Data records:
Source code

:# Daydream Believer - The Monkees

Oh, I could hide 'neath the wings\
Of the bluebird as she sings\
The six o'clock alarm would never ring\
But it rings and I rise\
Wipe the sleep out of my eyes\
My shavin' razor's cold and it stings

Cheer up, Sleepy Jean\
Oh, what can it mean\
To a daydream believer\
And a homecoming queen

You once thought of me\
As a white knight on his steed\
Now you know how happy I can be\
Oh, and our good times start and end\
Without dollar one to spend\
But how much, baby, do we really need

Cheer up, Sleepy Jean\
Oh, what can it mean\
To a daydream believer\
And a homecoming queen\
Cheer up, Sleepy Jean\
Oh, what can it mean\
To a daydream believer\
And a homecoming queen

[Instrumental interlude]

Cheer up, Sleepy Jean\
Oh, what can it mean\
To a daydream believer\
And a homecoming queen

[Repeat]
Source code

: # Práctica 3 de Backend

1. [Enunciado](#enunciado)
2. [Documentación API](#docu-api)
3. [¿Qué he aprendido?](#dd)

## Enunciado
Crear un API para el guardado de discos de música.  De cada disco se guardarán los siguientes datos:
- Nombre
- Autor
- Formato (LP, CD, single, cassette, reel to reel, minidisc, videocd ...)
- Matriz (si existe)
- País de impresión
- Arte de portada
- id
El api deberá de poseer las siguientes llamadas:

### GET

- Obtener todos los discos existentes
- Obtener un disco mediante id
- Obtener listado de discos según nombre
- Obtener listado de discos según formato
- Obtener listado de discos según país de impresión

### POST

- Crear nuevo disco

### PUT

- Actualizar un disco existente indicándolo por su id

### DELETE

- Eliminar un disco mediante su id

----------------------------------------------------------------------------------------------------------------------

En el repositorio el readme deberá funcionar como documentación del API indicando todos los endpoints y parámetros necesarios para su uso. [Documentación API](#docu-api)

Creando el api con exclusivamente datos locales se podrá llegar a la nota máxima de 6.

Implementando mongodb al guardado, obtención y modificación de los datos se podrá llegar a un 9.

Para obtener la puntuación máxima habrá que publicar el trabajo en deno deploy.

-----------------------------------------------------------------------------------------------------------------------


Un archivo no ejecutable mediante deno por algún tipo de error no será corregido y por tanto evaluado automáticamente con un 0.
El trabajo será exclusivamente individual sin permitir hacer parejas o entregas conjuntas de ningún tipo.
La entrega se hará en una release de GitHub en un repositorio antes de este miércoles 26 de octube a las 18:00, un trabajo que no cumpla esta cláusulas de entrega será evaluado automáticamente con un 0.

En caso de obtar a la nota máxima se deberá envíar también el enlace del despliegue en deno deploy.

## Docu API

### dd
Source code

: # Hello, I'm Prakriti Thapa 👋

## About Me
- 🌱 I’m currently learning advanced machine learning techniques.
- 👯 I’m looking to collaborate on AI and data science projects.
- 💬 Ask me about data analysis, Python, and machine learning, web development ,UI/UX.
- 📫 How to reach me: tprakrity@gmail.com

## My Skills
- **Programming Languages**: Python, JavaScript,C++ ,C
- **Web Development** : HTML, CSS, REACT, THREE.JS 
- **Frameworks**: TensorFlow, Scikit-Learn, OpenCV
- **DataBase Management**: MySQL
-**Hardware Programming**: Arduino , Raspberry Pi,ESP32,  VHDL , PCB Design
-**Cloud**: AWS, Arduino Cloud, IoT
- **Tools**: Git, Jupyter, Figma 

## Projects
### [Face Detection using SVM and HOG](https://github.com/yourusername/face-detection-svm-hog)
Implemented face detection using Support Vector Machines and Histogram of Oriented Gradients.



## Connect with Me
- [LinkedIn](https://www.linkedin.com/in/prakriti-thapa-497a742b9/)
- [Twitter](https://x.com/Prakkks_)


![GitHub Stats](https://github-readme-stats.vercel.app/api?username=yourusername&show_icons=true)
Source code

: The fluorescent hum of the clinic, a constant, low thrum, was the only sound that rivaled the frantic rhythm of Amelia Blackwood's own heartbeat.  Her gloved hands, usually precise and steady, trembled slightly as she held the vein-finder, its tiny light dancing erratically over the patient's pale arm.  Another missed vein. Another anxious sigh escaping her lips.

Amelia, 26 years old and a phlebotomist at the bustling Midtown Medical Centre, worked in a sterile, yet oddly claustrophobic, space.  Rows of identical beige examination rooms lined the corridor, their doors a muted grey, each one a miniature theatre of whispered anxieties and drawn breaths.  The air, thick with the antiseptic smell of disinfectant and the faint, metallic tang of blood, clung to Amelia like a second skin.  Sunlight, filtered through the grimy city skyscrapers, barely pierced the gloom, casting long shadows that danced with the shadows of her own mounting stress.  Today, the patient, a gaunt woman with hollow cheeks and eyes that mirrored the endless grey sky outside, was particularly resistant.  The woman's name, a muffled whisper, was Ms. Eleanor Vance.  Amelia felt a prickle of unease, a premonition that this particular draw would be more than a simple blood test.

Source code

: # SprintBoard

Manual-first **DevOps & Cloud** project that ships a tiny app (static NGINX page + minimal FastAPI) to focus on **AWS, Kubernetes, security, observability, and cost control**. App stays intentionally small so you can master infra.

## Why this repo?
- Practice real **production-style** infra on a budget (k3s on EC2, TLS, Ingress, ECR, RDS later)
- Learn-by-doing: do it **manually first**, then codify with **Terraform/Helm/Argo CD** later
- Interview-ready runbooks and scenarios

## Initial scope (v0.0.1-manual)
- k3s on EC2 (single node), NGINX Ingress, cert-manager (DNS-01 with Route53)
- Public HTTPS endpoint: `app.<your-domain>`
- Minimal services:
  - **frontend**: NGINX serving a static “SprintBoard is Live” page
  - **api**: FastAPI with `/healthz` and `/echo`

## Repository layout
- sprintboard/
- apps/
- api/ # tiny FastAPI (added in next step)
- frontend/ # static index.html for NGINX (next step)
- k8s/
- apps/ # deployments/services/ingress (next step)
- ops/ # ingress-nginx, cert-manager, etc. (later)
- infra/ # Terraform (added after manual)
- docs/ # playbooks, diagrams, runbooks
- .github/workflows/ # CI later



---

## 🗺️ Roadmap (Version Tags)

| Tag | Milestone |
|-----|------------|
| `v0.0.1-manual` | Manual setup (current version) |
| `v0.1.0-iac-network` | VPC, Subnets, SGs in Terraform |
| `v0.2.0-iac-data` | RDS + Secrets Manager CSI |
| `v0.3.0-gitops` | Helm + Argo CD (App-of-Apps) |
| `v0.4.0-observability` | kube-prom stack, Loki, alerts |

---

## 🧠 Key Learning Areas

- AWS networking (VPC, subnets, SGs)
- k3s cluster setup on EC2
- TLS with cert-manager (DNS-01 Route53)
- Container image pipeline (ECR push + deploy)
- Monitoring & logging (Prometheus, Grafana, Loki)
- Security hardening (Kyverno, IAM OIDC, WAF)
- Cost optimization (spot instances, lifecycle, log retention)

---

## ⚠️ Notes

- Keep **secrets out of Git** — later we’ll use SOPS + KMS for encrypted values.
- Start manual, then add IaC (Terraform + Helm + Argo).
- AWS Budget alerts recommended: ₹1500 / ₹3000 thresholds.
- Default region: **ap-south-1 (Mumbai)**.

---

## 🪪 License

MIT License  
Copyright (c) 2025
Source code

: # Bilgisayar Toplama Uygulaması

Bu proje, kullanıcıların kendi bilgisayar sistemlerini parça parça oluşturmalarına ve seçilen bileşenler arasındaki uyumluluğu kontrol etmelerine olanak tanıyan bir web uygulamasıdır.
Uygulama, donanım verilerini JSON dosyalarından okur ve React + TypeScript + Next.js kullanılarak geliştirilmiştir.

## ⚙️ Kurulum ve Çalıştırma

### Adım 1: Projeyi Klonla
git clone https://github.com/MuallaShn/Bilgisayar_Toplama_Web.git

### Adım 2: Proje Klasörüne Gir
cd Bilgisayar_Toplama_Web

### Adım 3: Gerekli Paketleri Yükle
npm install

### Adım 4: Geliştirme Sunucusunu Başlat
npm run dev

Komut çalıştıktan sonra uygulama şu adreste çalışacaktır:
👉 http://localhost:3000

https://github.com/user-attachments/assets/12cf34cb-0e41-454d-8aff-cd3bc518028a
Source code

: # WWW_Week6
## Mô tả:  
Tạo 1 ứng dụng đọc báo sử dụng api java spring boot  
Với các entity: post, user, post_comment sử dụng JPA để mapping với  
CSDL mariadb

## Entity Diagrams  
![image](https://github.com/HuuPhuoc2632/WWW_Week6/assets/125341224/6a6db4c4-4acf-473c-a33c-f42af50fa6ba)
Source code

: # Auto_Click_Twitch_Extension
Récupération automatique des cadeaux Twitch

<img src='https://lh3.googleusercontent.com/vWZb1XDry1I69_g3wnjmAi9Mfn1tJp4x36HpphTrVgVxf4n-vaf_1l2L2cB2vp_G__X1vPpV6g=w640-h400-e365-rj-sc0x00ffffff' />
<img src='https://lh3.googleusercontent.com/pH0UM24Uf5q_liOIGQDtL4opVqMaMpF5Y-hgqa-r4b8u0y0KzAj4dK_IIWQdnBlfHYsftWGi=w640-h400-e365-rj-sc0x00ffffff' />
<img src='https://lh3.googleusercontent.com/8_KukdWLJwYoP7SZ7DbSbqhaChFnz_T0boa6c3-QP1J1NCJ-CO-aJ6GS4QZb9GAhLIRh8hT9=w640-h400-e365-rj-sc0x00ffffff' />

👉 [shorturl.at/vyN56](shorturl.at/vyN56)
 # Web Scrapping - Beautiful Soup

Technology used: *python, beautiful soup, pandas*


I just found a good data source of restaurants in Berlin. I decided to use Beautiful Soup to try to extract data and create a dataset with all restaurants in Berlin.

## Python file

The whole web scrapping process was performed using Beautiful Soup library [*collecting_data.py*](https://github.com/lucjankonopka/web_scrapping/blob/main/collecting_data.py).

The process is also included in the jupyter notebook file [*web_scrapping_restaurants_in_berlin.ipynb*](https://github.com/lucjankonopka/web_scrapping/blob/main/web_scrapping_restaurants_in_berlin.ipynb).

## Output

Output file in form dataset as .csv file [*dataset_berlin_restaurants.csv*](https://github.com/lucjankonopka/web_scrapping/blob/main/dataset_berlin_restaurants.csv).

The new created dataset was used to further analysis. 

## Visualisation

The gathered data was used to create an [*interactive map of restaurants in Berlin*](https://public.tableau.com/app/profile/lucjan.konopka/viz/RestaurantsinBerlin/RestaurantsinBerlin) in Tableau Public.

§ EXERCISE DIRECTIONS
Using the entries above, give back exactly the line containing "Para obtener la", the line containing "- 🌱 I’m currently", and every line between them, and nothing else.

§ RESPONSE TO THE EXERCISE
Para obtener la puntuación máxima habrá que publicar el trabajo en deno deploy.

-----------------------------------------------------------------------------------------------------------------------


Un archivo no ejecutable mediante deno por algún tipo de error no será corregido y por tanto evaluado automáticamente con un 0.
El trabajo será exclusivamente individual sin permitir hacer parejas o entregas conjuntas de ningún tipo.
La entrega se hará en una release de GitHub en un repositorio antes de este miércoles 26 de octube a las 18:00, un trabajo que no cumpla esta cláusulas de entrega será evaluado automáticamente con un 0.

En caso de obtar a la nota máxima se deberá envíar también el enlace del despliegue en deno deploy.

## Docu API

### dd
Source code

: # Hello, I'm Prakriti Thapa 👋

## About Me
- 🌱 I’m currently learning advanced machine learning techniques.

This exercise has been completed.